Sullivan: The key point, which Ive tried to develop at some length in Work and Integrity, is that professional work is, at least in part, an alternative to the familiar business model of work and also to the way public or private bureaucratic organizations organize work. Like businesses, professions sell their services in the marketplace. Like bureaucratic organizations, they also need regulations and standards. However, professions are essentially communities of living craft-knowledge that have become self-reflective about their practice (this is one of the key functions of the professional school as a center of research and scholarship). This knowledge is their collective possession, but it is also a social asset of which the organized profession is the collective steward. Within their social contract, professionals aim at quality of performance in complex situations in which outcomes are uncertain. Therefore, they must be able to judge situations wellthat is the great objective of all professional training. To function well, they need room for discretion in how they apply their knowledge and craft. This is the basis of collective professional self-regulation. To enter a profession is to assume a certain kind of social identity, as a person of valuable knowledge and skill, a recognized contributor to valuable public goods, but also as a trustee of the knowledge and skill that define the professional domain.
Benner: So you see the importance of renewal within the professions and also in the institutions that support the professions?

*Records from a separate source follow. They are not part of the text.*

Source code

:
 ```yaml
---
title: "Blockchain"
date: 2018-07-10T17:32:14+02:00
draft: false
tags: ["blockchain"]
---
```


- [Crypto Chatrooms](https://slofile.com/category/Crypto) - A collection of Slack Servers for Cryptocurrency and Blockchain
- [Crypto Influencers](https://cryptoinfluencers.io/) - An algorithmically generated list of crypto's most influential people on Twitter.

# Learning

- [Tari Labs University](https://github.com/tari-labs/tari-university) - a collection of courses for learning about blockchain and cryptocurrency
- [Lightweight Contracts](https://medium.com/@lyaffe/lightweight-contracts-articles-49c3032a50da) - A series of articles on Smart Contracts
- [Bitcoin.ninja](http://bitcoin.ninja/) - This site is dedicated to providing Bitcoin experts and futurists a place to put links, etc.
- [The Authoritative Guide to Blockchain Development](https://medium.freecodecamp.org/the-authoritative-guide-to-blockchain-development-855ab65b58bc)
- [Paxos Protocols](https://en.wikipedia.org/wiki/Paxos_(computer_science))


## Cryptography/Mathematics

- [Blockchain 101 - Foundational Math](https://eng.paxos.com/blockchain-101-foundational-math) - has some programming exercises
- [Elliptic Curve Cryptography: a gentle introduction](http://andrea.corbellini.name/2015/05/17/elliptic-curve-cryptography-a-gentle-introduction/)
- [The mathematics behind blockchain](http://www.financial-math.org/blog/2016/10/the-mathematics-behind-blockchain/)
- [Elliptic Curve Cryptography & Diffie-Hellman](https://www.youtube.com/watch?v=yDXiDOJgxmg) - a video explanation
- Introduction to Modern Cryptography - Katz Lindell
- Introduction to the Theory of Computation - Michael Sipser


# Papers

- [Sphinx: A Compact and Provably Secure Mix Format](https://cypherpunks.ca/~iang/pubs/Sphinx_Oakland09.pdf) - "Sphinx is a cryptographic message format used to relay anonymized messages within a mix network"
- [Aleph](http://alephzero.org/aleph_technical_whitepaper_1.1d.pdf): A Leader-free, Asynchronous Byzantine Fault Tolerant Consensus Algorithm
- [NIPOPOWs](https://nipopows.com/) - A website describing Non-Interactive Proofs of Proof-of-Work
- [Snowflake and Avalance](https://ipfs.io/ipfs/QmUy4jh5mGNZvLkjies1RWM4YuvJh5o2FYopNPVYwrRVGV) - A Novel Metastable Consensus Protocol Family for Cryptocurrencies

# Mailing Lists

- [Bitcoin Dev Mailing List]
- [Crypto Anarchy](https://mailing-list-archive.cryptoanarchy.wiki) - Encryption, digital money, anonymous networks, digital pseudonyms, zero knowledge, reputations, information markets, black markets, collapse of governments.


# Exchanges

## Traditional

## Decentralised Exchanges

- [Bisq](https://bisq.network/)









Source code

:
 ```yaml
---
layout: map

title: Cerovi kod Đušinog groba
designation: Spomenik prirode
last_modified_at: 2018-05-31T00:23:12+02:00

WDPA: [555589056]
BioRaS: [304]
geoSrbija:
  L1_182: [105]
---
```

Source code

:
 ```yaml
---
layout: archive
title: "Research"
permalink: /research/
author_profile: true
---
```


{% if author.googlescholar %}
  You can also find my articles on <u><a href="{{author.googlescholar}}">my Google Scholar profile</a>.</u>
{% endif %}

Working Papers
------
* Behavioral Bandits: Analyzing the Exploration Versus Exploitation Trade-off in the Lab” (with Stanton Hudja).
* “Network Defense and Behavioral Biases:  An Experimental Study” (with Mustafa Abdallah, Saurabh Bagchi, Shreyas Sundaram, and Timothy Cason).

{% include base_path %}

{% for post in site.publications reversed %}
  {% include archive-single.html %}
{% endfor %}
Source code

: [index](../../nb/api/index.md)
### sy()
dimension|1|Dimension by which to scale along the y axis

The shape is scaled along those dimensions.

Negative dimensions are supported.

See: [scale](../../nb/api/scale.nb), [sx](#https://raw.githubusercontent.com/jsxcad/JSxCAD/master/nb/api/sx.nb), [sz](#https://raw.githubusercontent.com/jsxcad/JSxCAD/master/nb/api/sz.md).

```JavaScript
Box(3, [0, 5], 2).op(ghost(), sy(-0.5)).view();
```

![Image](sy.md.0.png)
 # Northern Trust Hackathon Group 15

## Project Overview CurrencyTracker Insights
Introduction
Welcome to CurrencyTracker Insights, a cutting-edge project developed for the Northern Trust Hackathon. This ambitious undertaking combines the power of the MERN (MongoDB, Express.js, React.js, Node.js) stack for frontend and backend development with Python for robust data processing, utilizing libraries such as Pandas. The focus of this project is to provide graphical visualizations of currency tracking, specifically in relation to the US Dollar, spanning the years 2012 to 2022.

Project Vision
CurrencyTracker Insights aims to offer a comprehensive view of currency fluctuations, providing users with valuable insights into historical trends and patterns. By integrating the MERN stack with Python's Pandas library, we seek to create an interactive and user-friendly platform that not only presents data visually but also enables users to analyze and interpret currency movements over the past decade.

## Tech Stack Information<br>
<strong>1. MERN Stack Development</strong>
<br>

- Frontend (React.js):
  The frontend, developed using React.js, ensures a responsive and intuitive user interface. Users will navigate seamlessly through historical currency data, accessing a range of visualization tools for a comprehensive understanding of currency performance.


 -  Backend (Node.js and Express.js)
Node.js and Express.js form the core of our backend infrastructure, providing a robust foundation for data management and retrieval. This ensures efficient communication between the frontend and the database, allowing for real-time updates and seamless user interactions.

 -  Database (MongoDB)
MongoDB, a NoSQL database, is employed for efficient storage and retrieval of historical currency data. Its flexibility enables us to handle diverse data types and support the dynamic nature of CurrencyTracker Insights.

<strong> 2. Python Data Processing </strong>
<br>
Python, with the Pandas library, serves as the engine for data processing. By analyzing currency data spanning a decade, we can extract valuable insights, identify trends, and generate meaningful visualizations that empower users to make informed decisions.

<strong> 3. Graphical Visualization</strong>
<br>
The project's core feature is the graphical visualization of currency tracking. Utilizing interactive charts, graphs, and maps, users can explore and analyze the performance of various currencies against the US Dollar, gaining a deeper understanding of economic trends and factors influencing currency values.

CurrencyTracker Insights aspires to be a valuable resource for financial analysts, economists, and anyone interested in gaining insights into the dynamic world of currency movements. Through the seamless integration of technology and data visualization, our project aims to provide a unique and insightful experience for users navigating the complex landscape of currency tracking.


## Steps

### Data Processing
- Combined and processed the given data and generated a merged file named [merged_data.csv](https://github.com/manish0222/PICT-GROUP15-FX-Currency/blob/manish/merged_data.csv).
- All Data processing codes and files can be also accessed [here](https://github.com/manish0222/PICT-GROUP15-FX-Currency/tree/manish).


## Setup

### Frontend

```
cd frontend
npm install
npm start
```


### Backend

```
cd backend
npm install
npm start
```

Is there a role for professionals that you see as central to democracy and to a good society?
Sullivan: I think that universities need to continue with their strong program of analytic training, but they need to enhance their pedagogies for practical narrative rationality. Physicians and nurses must develop their practical reasoning ability that is guided by concern for human well-being, and that is situated in actual healthcare delivery settings. This aspect must not be considered applied and thus not as demanding as analytical training.
Benner: Work and Integrity has provided a major theoretical anchor for the ongoing study of the professions at the Carnegie Foundation for the Advancement of Teaching. I am privileged to codirect the Nursing Education Study with Dr Molly Sutphen. Can you explain how Work and Integrity relates to the larger Carnegie Foundation study of the Professions?
Sullivan: The Preparation for the Professions Program entails the integrated, comparative study of education for professional understanding, integrity, and practice in 5 professional fields: clergy, engineering, law, nursing, medicine (3 in Phase I and 2 more in Phase II). All professional educational programs grapple with questions of how to teach the professions scientific or scholarly knowledge in ways that will best guide and inform professional practice. We are examining how to educate for integrity as well as competence, how to impart the fundamentals of good professional judgment, and how to teach complex skills so that students not only master the technical craft of the profession, but also develop analytical skills and learn generalizable principles that make possible creative adaptations to new situations. We are seeking to bring a comparative perspective to teaching, learning, assessment, and curriculum in these fields. Medicine and nursing will be studied in relationship with each other because both professions are so intertwined.
Benner: I am excited to be a part of this cross-profession comparative study and look forward to learning from other professional disciplines as we come to better understand nursing and medical education. Thank you for bringing this dialogue to the attention of critical care nurses and physicians.